5 Reasons to keep a Separate Savings Account

Savings are an integral part of efficient money management. They represent security for the future. Savings reward the astute saver who researches the highest interest-bearing accounts, with dividends in the form of interest, which will compound over time to represent growth. It is generally far better to manage savings in a separate account to one’s checking account.

Savings accounts keep funds defined

When savings are kept in a separate account it clearly defines their purpose. A demarcation line is drawn between money kept on hand for monthly expenditure and money specifically set aside for savings. When funds are automatically paid into a savings account from monthly income there is no temptation to use the account for everyday spending.
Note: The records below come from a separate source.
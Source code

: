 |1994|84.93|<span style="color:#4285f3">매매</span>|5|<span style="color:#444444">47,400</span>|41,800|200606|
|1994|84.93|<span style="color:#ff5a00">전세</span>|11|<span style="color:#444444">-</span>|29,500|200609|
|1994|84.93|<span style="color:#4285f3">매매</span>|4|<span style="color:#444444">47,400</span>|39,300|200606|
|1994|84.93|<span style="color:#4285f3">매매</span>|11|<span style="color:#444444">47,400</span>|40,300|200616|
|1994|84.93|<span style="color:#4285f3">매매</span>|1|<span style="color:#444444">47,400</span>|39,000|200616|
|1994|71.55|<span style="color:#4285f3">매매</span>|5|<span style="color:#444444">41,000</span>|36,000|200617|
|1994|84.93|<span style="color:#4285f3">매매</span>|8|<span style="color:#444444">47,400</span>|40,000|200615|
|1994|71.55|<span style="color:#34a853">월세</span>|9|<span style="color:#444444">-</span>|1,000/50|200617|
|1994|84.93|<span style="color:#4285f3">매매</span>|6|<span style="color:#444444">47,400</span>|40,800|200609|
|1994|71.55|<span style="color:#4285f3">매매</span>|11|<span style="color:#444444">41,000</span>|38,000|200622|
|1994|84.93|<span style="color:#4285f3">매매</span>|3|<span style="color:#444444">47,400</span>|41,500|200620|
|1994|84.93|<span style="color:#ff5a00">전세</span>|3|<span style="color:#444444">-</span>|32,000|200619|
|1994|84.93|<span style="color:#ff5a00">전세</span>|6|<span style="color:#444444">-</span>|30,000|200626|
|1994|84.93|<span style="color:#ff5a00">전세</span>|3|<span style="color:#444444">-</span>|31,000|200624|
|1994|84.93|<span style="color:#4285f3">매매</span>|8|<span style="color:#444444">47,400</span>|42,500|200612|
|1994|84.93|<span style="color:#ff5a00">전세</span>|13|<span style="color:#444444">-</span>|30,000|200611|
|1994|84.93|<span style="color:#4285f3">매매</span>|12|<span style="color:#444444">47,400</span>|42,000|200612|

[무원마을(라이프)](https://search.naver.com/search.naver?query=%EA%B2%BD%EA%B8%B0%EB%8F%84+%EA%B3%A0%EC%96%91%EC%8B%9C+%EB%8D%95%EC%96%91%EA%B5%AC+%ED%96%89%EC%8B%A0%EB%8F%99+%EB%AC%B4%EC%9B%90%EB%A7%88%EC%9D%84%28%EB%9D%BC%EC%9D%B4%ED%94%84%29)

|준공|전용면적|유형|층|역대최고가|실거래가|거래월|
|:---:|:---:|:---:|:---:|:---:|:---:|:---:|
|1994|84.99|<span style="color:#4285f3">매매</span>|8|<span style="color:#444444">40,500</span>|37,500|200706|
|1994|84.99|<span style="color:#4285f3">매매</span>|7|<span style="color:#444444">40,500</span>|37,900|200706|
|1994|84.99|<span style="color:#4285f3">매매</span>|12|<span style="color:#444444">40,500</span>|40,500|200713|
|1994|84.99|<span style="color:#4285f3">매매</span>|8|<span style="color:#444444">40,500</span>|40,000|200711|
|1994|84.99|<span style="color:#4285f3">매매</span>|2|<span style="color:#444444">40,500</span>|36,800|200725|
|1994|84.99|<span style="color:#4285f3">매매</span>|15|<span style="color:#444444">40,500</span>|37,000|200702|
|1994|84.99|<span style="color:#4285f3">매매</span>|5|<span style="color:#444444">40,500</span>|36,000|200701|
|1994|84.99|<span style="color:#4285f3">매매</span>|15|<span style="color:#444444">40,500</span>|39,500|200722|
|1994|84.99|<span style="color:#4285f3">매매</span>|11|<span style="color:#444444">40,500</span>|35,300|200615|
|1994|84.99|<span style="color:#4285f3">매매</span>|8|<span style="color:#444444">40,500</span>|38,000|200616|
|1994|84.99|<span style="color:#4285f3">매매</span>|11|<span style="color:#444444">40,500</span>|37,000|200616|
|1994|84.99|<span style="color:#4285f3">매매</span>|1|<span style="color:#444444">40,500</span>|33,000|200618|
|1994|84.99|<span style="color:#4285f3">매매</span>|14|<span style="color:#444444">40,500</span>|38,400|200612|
Saving accounts reap carpet bagging opportunities.

The benefits of separate savings accounts are clearly demonstrated by the U.K. practice of carpet bagging, a term used to describe the windfalls which members of building societies receive when they convert into banks. With a savings deposit of around £100, windfalls are paid out in the form of shares to those who have the patience to leave savings in accounts which may convert at some point in the future.

The practice clearly demonstrates the advantage of having multiple savings accounts which can represent ten-fold increases in the amount held as savings deposits. Although there are far less carpet bagging opportunities available today, it is still worth investing the minimum required as savings in any building societies which remain independent.

Savings accounts pay interest

Although interest rates fail to keep pace with inflation currently, this is not always the case. Interest payments on savings can represent a safe form of income at times. Whilst rates are so low it pays to comparison shop for the best rates and be prepared to move one’s savings around. In the UK it is highly recommended that savers put the maximum allowed into a tax-free savings ISA each year to avoid unnecessary tax on interest paid on savings.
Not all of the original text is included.